La lectura panorámica. Leer en voz alta es fundamental para el discurso

Es un ejercicio que suelo hacer a diario. Sobre todo en otros idiomas. El francés y el inglés, para no perder el acento y el alemán para obtenerlo. Es tan difícil pronunciar todas las consonantes y los diferentes tipos de vocales en alemán, que creo llevar ganada una buena cuota para acceder a uno de los lugares más soleados del cielo. De paso, me sirve para entonar y ser consciente del ritmo; en cada idioma y también en el mío propio, además de ejercitarme en la lectura panorámica. Fundamental para un actor o cualquier persona que deba hablar con cierta asiduidad a un público.

Aunque parezca mentira, hay bastantes actores que no saben leer en voz alta. No hay costumbre; ni en las escuelas de primaria, ni tampoco en la de actores, lo cual es un error bastante grande. Me refiero, por supuesto, a leer textos que no sean los dramáticos que posteriormente deban interpretar. Ello no significa necesariamente que sean malos actores, pero estoy seguro que les costará más su trabajo posterior en escena. Empezando por la memorización. Siempre hay que aprender los parlamentos en voz alta.
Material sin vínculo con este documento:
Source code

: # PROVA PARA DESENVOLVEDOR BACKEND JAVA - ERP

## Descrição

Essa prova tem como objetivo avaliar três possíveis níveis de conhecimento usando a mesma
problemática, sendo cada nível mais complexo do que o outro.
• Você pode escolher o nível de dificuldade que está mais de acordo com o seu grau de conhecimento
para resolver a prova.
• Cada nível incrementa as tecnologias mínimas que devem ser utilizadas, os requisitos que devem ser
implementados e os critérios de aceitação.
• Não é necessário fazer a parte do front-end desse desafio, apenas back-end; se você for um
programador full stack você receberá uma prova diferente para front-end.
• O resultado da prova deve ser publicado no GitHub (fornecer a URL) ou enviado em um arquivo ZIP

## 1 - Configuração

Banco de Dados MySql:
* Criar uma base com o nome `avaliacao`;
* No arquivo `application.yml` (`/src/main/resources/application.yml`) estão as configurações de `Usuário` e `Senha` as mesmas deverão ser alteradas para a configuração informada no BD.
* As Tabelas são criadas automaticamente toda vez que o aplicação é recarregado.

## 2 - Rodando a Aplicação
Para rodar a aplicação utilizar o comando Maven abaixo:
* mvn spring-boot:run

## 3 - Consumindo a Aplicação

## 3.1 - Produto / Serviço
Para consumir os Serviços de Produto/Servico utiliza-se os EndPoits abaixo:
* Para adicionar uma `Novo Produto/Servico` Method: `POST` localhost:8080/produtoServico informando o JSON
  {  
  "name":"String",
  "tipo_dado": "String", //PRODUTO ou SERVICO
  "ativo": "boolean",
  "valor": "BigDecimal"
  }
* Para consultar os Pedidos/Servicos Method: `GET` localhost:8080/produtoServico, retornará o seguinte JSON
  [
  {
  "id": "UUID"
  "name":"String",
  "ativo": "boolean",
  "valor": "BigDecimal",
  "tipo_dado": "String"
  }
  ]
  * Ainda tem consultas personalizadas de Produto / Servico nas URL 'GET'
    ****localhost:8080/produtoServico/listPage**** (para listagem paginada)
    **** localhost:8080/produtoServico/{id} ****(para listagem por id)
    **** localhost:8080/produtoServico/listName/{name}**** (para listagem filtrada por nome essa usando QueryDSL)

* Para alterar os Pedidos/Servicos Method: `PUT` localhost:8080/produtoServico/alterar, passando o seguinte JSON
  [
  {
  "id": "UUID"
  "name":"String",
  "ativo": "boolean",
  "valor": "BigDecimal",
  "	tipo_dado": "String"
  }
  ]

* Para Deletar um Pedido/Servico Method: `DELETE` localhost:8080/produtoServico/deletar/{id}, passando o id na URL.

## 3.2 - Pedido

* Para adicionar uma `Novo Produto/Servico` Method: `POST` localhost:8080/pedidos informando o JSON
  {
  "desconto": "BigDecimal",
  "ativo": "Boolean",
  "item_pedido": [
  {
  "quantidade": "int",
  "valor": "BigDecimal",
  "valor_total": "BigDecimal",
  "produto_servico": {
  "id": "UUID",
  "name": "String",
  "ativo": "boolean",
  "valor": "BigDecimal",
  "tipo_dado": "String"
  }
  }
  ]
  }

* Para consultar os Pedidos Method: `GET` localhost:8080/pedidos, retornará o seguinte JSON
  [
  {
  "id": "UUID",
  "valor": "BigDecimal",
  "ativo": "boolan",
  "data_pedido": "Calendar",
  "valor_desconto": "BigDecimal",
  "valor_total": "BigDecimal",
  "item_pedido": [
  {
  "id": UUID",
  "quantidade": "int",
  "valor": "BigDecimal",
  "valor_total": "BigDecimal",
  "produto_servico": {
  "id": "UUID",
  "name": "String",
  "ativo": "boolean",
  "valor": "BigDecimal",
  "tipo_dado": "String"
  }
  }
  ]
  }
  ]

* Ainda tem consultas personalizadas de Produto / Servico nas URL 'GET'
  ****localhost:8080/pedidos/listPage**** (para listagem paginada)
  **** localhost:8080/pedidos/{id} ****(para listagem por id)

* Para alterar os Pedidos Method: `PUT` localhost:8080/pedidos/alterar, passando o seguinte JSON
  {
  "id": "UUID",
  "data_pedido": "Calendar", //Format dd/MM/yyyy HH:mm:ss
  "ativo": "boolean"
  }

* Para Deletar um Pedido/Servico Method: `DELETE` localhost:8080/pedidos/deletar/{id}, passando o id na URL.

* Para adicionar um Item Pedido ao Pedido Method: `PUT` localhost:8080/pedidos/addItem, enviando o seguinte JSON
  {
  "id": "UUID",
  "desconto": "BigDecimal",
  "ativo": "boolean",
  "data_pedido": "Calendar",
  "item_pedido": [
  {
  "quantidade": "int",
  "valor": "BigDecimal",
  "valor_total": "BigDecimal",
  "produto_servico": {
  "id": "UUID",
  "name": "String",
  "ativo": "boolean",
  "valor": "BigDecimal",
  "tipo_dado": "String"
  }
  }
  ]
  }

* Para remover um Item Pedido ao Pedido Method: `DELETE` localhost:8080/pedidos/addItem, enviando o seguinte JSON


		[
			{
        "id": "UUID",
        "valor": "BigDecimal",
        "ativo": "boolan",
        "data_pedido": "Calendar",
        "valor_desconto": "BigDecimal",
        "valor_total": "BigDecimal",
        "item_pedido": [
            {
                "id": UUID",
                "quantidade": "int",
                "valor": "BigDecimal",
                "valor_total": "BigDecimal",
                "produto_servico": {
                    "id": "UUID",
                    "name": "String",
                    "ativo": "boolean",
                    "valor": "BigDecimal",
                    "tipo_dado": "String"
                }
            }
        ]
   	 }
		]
No hace falta que leas en otros idiomas (sería lo ideal) sino que lo hagas en el tuyo, que es el mío, todos los días 10 o 15 minutos. Para empezar, textos sin demasiadas complicaciones, periodísticos sobre todo, y textos literarios, preferentemente novelas fáciles o manuales de historia, filosofía, etc. La poesía, mejor dejarla para cuando estés bien entrenado. Es muy peligroso leer poesía, tanto con rima como sin ella, al principio.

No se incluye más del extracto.